Welcome back, I took a hiatus last week, because well frankly, I didn’t learn anything. Now, after the TCU Horned Frogs beat the West Virginia Mountaineers 23-17, I still feel like I didn’t learn anything from the game.
They won, which is what matters. Who cares what the stats say, who cares how the game goes, because they won. It wasn’t pretty, it wasn’t ugly, and it was closer than it should have been, but they got their second road win of the season.
Now, they have a bye week, before a brutal four-game stretch that determines what this season becomes, and what it could fail to be, so what did we learn from this weekend?

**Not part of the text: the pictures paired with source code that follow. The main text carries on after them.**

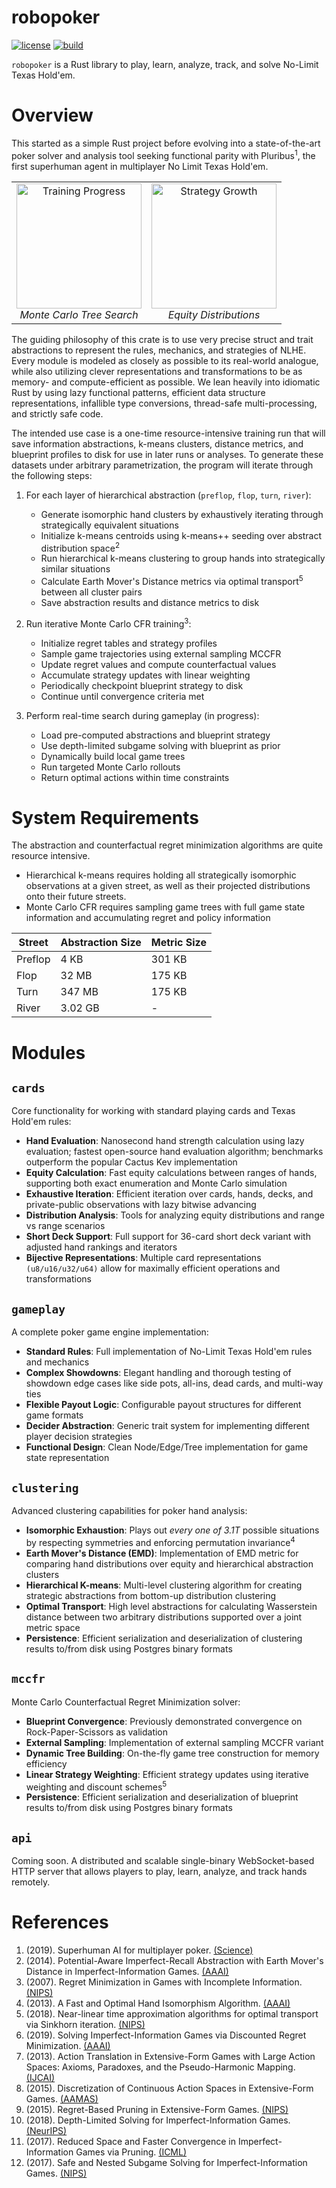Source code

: robopoker
===========================
[![license](https://img.shields.io/github/license/krukah/robopoker)](LICENSE)
[![build](https://github.com/krukah/robopoker/actions/workflows/rust.yml/badge.svg)](https://github.com/krukah/robopoker/actions/workflows/rust.yml)

`robopoker` is a Rust library to play, learn, analyze, track, and solve No-Limit Texas Hold'em.

# Overview

This started as a simple Rust project before evolving into a state-of-the-art poker solver and analysis tool seeking functional parity with Pluribus<sup>1</sup>, the first superhuman agent in multiplayer No Limit Texas Hold'em.
<table align="center">
<tr>
<td align="center">
    <img src="https://github.com/user-attachments/assets/5118eba3-3d64-42f8-ac07-5c83ff733439" height="200" alt="Training Progress"/>
    <br>
    <em>Monte Carlo Tree Search</em>
</td>
<td align="center">
    <img src="https://github.com/user-attachments/assets/90b491df-9482-483e-9475-4360f5a17add" height="200" alt="Strategy Growth"/>
    <br>
    <em>Equity Distributions</em>
</td>
</tr>
</table>

The guiding philosophy of this crate is to use very precise struct and trait abstractions to represent the rules, mechanics, and strategies of NLHE. Every module is modeled as closely as possible to its real-world analogue, while also utilizing clever representations and transformations to be as memory- and compute-efficient as possible. We lean heavily into idiomatic Rust by using lazy functional patterns, efficient data structure representations, infallible type conversions, thread-safe multi-processing, and strictly safe code.

The intended use case is a one-time resource-intensive training run that will save information abstractions, k-means clusters, distance metrics, and blueprint profiles to disk for use in later runs or analyses. To generate these datasets under arbitrary parametrization, the program will iterate through the following steps:

1. For each layer of hierarchical abstraction (`preflop`, `flop`, `turn`, `river`):
   - Generate isomorphic hand clusters by exhaustively iterating through strategically equivalent situations
   - Initialize k-means centroids using k-means++ seeding over abstract distribution space<sup>2</sup>
   - Run hierarchical k-means clustering to group hands into strategically similar situations
   - Calculate Earth Mover's Distance metrics via optimal transport<sup>5</sup> between all cluster pairs
   - Save abstraction results and distance metrics to disk

2. Run iterative Monte Carlo CFR training<sup>3</sup>:
   - Initialize regret tables and strategy profiles
   - Sample game trajectories using external sampling MCCFR
   - Update regret values and compute counterfactual values
   - Accumulate strategy updates with linear weighting
   - Periodically checkpoint blueprint strategy to disk
   - Continue until convergence criteria met

3. Perform real-time search during gameplay (in progress):
   - Load pre-computed abstractions and blueprint strategy
   - Use depth-limited subgame solving with blueprint as prior
   - Dynamically build local game trees
   - Run targeted Monte Carlo rollouts
   - Return optimal actions within time constraints

# System Requirements

The abstraction and counterfactual regret minimization algorithms are quite resource intensive.
- Hierarchical k-means requires holding all strategically isomorphic observations at a given street, as well as their projected distributions onto their future streets.
- Monte Carlo CFR requires sampling game trees with full game state information and accumulating regret and policy information

| Street     | Abstraction Size  | Metric Size |
|------------|-------------------|-------------|
| Preflop    |          4 KB     | 301 KB      |
| Flop       |         32 MB     | 175 KB      |
| Turn       |        347 MB     | 175 KB      |
| River      |       3.02 GB     | -           | 

# Modules

## `cards`

Core functionality for working with standard playing cards and Texas Hold'em rules:

- **Hand Evaluation**: Nanosecond hand strength calculation using lazy evaluation; fastest open-source hand evaluation algorithm; benchmarks outperform the popular Cactus Kev implementation
- **Equity Calculation**: Fast equity calculations between ranges of hands, supporting both exact enumeration and Monte Carlo simulation
- **Exhaustive Iteration**: Efficient iteration over cards, hands, decks, and private-public observations with lazy bitwise advancing
- **Distribution Analysis**: Tools for analyzing equity distributions and range vs range scenarios
- **Short Deck Support**: Full support for 36-card short deck variant with adjusted hand rankings and iterators
- **Bijective Representations**: Multiple card representations `(u8/u16/u32/u64)` allow for maximally efficient operations and transformations

## `gameplay`

A complete poker game engine implementation:

- **Standard Rules**: Full implementation of No-Limit Texas Hold'em rules and mechanics
- **Complex Showdowns**: Elegant handling and thorough testing of showdown edge cases like side pots, all-ins, dead cards, and multi-way ties
- **Flexible Payout Logic**: Configurable payout structures for different game formats
- **Decider Abstraction**: Generic trait system for implementing different player decision strategies
- **Functional Design**: Clean Node/Edge/Tree implementation for game state representation

## `clustering`

Advanced clustering capabilities for poker hand analysis:

- **Isomorphic Exhaustion**: Plays out *every one of 3.1T* possible situations by respecting symmetries and enforcing permutation invariance<sup>4</sup>
- **Earth Mover's Distance (EMD)**: Implementation of EMD metric for comparing hand distributions over equity and hierarchical abstraction clusters
- **Hierarchical K-means**: Multi-level clustering algorithm for creating strategic abstractions from bottom-up distribution clustering 
- **Optimal Transport**: High level abstractions for calculating Wasserstein distance between two arbitrary distributions supported over a joint metric space
- **Persistence**: Efficient serialization and deserialization of clustering results to/from disk using Postgres binary formats

## `mccfr`

Monte Carlo Counterfactual Regret Minimization solver:

- **Blueprint Convergence**: Previously demonstrated convergence on Rock-Paper-Scissors as validation
- **External Sampling**: Implementation of external sampling MCCFR variant
- **Dynamic Tree Building**: On-the-fly game tree construction for memory efficiency
- **Linear Strategy Weighting**: Efficient strategy updates using iterative weighting and discount schemes<sup>5</sup>
- **Persistence**: Efficient serialization and deserialization of blueprint results to/from disk using Postgres binary formats

## `api`

Coming soon. A distributed and scalable single-binary WebSocket-based HTTP server that allows players to play, learn, analyze, and track hands remotely.

# References

1. (2019). Superhuman AI for multiplayer poker. [(Science)](https://science.sciencemag.org/content/early/2019/07/10/science.aay2400)
2. (2014). Potential-Aware Imperfect-Recall Abstraction with Earth Mover's Distance in Imperfect-Information Games. [(AAAI)](http://www.cs.cmu.edu/~sandholm/potential-aware_imperfect-recall.aaai14.pdf)
3. (2007). Regret Minimization in Games with Incomplete Information. [(NIPS)](https://papers.nips.cc/paper/3306-regret-minimization-in-games-with-incomplete-information)
4. (2013). A Fast and Optimal Hand Isomorphism Algorithm. [(AAAI)](https://www.cs.cmu.edu/~waugh/publications/isomorphism13.pdf)
5. (2018). Near-linear time approximation algorithms for optimal transport via Sinkhorn iteration. [(NIPS)](https://arxiv.org/abs/1705.09634)
6. (2019). Solving Imperfect-Information Games via Discounted Regret Minimization. [(AAAI)](https://arxiv.org/pdf/1809.04040.pdf)
7. (2013). Action Translation in Extensive-Form Games with Large Action Spaces: Axioms, Paradoxes, and the Pseudo-Harmonic Mapping. [(IJCAI)](http://www.cs.cmu.edu/~sandholm/reverse%20mapping.ijcai13.pdf)
8. (2015). Discretization of Continuous Action Spaces in Extensive-Form Games. [(AAMAS)](http://www.cs.cmu.edu/~sandholm/discretization.aamas15.fromACM.pdf)
9. (2015). Regret-Based Pruning in Extensive-Form Games. [(NIPS)](http://www.cs.cmu.edu/~sandholm/regret-basedPruning.nips15.withAppendix.pdf)
10. (2018). Depth-Limited Solving for Imperfect-Information Games. [(NeurIPS)](https://arxiv.org/pdf/1805.08195.pdf)
11. (2017). Reduced Space and Faster Convergence in Imperfect-Information Games via Pruning. [(ICML)](http://www.cs.cmu.edu/~sandholm/reducedSpace.icml17.pdf)
12. (2017). Safe and Nested Subgame Solving for Imperfect-Information Games. [(NIPS)](https://www.cs.cmu.edu/~noamb/papers/17-NIPS-Safe.pdf)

Oct 18, 2025; Fort Worth, Texas, USA; TCU Horned Frogs head coach Sonny Dykes on the sidelines during the first half of a game against the Baylor Bears at Amon G. Carter Stadium. Mandatory Credit: Raymond Carlin III-Imagn Images / Raymond Carlin III-Imagn Images
Let’s take a step back. The Frogs are 6-2. That record matters, and the wins matter. The losses matter too, though. They avoid a second half collapse, and they handle business in Manhattan, and the Frogs are 8-0 and probably ranked in the top-12. Those losses did happen though, and now they have their toughest four game stretch of the season, and they could finish from 6-6 to 10-2.
For eight quarters this season, out of 28, this team has looked like the one that they were talked about before the season started, dominating teams. The rest has been a puzzling mess, asking what happened and where that team went. The frustration lies in the fact that they have shown it, shown what they can be.
It’s not just an overall game perception either, with moments throughout the contests also mind-boggling. At times, the offense is fluid, with a balanced attack that’s a work of art to watch march down the field. Then, other drives, they abandoned what worked, opting for screens and slants that defenses have no problem sniffing out.
There might be a lot of “what if” at season end regarding the two losses, they also might not matter as well. They can still backdoor their way into the Big 12 championship, they can still find a way to make none of the losses matter, but now all they have to do is win.